SINr Text

Co-occurrence

class sinr.text.cooccurrence.Cooccurrence

Bases: object

Class for constructing a cooccurrence matrix from a corpus.

A dictionnary mapping the vocabulary of the corpus in lexicographic order will be constructed as well as the cooccurrence matrix.

fit(corpus, window=2)

Perform a pass through the corpus to construct the cooccurrence matrix.

Parameters:
  • corpus (list[list[str]]) – List of lists of strings (words) from the corpus.

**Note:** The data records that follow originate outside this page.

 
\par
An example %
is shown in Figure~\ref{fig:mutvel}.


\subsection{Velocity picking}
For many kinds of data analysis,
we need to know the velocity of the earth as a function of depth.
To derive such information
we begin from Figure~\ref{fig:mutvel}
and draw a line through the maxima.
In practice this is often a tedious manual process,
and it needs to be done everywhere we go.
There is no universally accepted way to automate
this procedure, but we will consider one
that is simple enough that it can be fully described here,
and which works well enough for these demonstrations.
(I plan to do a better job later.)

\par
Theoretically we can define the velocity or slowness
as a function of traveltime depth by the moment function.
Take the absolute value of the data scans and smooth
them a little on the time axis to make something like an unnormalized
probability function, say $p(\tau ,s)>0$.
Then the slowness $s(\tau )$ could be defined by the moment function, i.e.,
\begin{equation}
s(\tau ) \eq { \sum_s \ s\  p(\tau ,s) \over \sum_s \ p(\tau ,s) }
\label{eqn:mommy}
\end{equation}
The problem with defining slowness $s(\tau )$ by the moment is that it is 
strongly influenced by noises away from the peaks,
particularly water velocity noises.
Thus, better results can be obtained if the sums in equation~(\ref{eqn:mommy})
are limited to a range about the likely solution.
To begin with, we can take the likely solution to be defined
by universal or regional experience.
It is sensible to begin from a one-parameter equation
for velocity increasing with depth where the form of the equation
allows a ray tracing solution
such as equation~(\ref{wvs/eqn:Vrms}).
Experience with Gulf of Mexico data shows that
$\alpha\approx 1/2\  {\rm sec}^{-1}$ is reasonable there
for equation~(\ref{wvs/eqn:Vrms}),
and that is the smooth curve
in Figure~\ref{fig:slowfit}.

  • window (int) – The length of the (symmetric) context window used for cooccurrence, defaults to 2

classmethod load(filename)

Load Cooccurrence object from pickle.

Parameters:

filename (str) – Path to the pickle file.

Returns:

An instance of the :class: Cooccurrence.

Return type:

SINr.cooccurrence.Cooccurrence

save(filename)

Save cooccurrence object to a pickle file.

Parameters:

filename (str) – Output path to the filename of the pickle file.

Co-occurrence Cython

sinr.text.cooccurrence_cython.construct_cooccurrence_matrix()

Construct the word-id dictionary and cooccurrence matrix for a given corpus, using a given window size.

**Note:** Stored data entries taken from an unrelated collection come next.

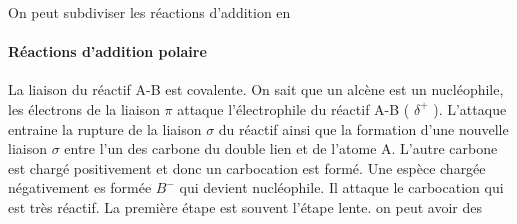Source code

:On peut subdiviser les réactions d'addition en

\paragraph{Réactions d'addition polaire}

La liaison du réactif A-B est covalente.
On sait que un alcène est un nucléophile, les électrons de la liaison $\pi$ attaque l'électrophile du réactif A-B ( $\delta^+$ ).
L'attaque entraine la rupture de la liaison $\sigma$ du réactif ainsi que la formation d'une nouvelle liaison $\sigma$ entre l'un des carbone du double lien et de l'atome A.
L'autre carbone est chargé positivement et donc un carbocation est formé.
Une espèce chargée négativement es formée $B^-$ qui devient nucléophile.
Il attaque le carbocation qui est très réactif.
La première étape est souvent l'étape lente.
on peut avoir des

The dictionary is constructed by lexicographix order. The matrix accounts for the number of cooccurrences of words, no matter the order in which they appear in the corpus. Consequently, the cooccurrence matrix is upper triangular (undirected graph in SINr) .

Parameters:
  • corpus (list[str]) – The sentences from the corpus.

  • dictionary (dictionary: dict[str:int]) – A dictionary mapping of words to their ids in the vocabulary (in lexicographic order)

  • window_size (int) – The size of the symmetric moving window.

  • window_size

Returns:

The cooccurrence matrix built from the corpus.

Return type:

scipy.sparse.coo

PMI Filtering

sinr.text.pmi.pmi(X, py=None, min_pmi=0, alpha=0.0, beta=1)
Parameters:
  • X (Scipy.sparse.csr_matrix) – word, word) sparse matrix

  • py (numpy.ndarray) – 1, word) shape, probability of context words. (Default value = None)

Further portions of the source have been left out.